**EXERCISE DATA:**
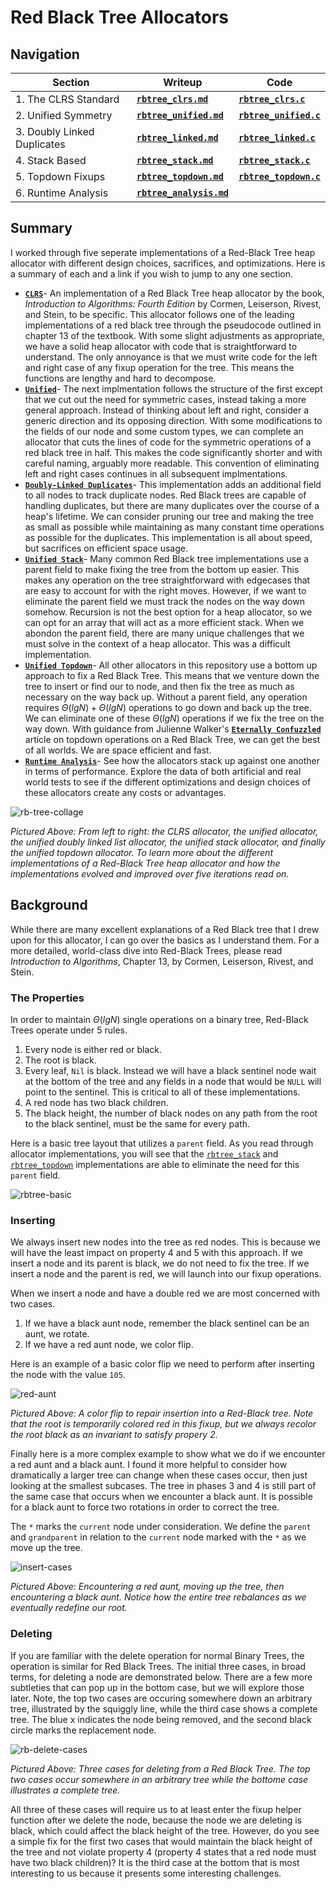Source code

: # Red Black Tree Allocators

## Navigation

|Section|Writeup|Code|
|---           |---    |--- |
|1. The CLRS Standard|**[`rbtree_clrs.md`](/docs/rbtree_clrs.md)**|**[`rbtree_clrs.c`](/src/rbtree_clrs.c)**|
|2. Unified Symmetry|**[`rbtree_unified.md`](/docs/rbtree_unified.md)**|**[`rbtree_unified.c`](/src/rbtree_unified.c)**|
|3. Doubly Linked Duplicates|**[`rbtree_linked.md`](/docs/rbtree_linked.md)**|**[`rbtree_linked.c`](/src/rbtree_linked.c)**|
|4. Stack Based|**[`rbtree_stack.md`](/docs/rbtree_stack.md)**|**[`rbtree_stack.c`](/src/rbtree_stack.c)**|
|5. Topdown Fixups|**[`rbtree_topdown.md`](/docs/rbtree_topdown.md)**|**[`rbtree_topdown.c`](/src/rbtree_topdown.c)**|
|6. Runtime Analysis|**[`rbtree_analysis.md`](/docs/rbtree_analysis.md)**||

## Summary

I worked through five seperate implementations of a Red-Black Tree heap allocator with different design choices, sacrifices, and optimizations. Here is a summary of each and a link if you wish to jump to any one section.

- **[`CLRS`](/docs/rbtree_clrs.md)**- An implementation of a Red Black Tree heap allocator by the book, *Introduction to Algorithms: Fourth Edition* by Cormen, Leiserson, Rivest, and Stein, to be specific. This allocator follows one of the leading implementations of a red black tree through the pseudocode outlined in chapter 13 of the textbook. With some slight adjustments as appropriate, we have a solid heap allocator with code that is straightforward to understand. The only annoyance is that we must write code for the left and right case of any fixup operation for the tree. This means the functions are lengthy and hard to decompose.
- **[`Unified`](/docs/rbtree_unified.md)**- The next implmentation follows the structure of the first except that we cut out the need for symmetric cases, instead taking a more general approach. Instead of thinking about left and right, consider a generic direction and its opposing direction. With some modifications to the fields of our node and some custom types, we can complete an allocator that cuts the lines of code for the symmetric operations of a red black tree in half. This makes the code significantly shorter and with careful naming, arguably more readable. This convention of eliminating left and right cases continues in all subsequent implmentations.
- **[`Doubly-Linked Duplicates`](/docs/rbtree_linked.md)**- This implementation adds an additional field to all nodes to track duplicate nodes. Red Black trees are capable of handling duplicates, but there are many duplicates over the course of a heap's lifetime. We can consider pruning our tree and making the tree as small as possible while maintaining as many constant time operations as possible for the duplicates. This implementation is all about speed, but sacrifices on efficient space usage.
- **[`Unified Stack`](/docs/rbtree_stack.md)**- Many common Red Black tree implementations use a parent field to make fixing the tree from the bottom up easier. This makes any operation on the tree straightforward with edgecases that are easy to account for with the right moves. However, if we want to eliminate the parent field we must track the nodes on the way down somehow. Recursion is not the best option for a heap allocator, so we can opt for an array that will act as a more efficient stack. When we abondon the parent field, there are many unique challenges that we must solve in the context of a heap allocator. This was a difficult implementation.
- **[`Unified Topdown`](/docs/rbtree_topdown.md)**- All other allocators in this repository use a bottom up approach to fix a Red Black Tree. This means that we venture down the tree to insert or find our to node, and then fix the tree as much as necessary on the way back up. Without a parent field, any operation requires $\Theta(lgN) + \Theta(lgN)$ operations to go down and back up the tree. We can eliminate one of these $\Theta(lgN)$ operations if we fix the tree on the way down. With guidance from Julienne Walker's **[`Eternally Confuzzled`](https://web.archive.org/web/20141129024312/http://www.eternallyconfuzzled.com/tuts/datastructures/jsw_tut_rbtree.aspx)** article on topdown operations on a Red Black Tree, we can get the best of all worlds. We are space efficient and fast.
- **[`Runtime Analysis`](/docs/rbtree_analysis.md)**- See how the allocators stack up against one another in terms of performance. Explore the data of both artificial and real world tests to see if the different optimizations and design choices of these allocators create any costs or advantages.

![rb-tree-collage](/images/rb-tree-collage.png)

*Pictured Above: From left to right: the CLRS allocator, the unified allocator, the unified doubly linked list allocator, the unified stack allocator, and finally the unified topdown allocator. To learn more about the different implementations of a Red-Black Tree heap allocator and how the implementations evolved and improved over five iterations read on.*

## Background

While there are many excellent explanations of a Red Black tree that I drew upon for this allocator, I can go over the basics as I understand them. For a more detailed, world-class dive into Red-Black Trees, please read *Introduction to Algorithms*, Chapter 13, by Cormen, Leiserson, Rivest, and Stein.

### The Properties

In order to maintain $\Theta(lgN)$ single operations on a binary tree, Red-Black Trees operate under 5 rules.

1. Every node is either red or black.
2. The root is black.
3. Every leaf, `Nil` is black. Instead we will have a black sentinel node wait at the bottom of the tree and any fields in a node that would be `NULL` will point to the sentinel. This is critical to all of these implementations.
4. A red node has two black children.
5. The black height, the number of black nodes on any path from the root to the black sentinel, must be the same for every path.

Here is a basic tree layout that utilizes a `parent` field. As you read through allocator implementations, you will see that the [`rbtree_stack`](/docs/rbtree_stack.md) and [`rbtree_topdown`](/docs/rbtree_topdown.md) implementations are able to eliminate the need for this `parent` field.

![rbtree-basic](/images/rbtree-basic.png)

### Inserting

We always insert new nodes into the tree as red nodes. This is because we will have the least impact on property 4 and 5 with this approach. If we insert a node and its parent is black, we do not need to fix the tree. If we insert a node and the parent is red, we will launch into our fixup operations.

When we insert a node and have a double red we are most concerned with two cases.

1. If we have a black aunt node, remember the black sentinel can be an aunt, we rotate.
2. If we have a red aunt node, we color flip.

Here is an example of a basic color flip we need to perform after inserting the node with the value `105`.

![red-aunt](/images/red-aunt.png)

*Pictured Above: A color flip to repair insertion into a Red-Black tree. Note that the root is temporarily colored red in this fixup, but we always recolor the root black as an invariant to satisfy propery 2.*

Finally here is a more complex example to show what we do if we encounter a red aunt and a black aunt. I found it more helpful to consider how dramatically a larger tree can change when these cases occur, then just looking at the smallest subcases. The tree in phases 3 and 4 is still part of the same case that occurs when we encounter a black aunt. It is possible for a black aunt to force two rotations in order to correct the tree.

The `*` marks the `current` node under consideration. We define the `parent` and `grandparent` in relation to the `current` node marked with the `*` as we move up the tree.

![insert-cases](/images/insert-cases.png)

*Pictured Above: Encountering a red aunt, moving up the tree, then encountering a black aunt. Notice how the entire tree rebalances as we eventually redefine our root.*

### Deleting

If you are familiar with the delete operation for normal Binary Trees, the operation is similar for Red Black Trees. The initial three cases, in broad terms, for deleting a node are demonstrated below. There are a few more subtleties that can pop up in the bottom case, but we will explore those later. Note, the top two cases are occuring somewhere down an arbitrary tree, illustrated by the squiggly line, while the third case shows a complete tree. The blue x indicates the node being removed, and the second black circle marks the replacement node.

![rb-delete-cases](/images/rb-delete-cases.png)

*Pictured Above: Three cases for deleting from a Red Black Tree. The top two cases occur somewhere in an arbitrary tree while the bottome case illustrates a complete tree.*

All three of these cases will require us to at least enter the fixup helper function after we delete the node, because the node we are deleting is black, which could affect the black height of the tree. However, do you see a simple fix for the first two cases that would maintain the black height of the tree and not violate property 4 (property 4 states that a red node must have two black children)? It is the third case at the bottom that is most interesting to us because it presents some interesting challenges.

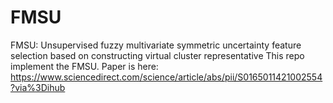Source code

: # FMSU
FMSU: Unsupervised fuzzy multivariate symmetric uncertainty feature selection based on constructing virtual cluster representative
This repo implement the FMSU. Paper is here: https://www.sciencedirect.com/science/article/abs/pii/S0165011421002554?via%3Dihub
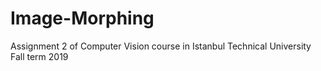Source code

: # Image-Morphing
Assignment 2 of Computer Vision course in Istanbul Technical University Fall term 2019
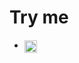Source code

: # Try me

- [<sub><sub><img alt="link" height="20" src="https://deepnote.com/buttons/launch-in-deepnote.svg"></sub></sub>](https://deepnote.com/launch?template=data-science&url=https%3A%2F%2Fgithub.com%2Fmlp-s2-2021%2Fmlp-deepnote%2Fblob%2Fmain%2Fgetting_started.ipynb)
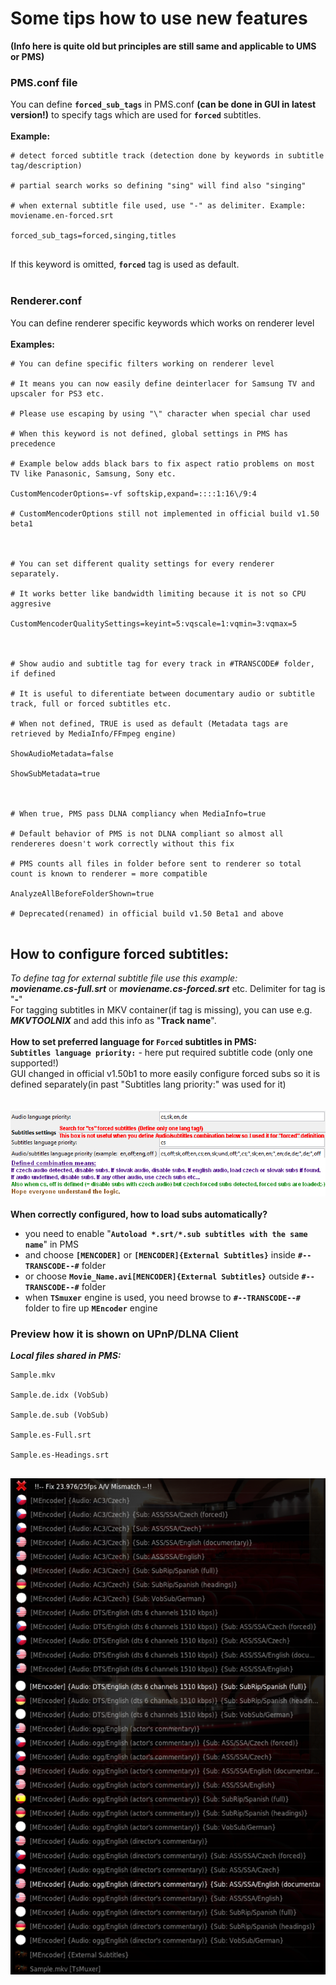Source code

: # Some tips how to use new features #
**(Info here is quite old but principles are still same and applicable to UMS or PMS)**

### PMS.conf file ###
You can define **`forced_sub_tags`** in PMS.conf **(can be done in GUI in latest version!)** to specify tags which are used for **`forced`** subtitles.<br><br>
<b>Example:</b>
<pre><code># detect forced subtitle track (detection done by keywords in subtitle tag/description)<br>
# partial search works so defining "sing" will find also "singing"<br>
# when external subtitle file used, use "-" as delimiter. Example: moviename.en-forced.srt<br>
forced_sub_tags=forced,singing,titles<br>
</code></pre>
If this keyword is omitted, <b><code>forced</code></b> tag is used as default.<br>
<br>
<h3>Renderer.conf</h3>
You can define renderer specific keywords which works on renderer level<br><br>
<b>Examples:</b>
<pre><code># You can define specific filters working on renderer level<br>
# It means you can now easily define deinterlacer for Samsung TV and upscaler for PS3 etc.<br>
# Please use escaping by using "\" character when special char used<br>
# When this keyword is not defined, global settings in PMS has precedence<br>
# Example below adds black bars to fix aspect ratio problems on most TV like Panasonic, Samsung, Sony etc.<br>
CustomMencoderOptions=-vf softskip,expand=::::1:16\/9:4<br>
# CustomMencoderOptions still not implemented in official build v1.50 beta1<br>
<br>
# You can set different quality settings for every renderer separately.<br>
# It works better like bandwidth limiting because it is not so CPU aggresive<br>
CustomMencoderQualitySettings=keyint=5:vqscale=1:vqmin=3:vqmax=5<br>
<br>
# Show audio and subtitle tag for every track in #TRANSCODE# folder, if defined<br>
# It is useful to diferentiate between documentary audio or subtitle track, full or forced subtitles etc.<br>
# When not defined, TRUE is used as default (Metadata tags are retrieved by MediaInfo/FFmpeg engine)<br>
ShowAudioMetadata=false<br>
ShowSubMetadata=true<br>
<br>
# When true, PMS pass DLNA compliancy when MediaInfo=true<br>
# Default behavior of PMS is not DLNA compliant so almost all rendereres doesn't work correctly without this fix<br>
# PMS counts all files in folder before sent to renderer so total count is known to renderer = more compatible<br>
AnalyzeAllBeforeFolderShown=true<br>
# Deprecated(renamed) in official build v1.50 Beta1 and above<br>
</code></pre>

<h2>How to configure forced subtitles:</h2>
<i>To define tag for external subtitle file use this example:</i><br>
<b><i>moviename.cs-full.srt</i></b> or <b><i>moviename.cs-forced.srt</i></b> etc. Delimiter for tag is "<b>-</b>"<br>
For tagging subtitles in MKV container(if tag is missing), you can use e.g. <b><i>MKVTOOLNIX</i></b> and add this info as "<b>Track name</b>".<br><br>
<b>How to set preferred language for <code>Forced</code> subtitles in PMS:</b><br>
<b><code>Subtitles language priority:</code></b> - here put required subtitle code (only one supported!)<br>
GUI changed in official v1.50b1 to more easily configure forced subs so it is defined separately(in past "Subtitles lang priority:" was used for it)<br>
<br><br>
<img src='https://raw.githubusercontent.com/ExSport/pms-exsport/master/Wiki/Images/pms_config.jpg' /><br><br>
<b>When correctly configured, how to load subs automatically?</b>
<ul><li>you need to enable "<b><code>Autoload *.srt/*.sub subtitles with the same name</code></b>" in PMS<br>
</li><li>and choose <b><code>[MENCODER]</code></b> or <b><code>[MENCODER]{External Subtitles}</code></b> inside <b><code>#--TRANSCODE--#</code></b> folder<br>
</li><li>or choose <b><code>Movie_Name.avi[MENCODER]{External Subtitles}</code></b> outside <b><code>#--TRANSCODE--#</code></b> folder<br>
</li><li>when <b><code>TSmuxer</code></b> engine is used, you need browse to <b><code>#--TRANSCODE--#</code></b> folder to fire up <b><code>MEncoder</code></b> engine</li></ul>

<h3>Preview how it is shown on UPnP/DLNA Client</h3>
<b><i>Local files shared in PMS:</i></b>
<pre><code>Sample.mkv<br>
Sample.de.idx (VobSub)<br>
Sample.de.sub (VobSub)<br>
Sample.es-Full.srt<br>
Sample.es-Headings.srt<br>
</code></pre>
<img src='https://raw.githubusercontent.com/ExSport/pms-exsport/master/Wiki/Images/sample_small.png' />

**EXERCISE BRIEF:**
Please copy each line of the material that has the string "fields" somewhere in it.

**RESULT FOR THIS EXERCISE:**
- **[`Unified`](/docs/rbtree_unified.md)**- The next implmentation follows the structure of the first except that we cut out the need for symmetric cases, instead taking a more general approach. Instead of thinking about left and right, consider a generic direction and its opposing direction. With some modifications to the fields of our node and some custom types, we can complete an allocator that cuts the lines of code for the symmetric operations of a red black tree in half. This makes the code significantly shorter and with careful naming, arguably more readable. This convention of eliminating left and right cases continues in all subsequent implmentations.
3. Every leaf, `Nil` is black. Instead we will have a black sentinel node wait at the bottom of the tree and any fields in a node that would be `NULL` will point to the sentinel. This is critical to all of these implementations.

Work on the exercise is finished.